> **Task objective**
Search the records for "offset" and copy each line that holds it.

··· Source data ···

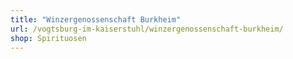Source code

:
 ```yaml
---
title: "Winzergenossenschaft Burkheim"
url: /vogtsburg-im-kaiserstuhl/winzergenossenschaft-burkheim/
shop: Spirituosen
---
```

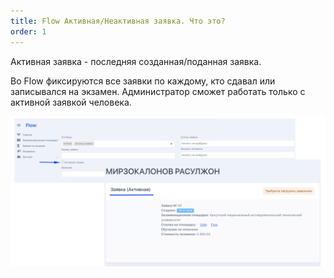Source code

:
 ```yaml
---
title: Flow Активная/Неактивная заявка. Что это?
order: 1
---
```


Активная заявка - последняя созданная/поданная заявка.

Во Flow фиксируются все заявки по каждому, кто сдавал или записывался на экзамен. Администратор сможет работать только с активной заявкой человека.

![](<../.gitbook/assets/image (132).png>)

···
··· Source data ···

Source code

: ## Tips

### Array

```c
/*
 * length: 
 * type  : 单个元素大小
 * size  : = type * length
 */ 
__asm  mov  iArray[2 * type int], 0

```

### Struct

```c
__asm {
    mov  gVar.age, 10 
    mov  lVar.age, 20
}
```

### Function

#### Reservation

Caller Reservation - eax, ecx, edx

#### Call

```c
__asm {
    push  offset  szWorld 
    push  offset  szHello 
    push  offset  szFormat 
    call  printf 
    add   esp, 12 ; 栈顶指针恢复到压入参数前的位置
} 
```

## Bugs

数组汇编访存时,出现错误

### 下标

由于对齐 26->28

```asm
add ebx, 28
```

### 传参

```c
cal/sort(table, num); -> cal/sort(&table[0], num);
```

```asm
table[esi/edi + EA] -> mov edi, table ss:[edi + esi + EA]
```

···

> **Problem solution**
    push  offset  szWorld 
    push  offset  szHello 
    push  offset  szFormat 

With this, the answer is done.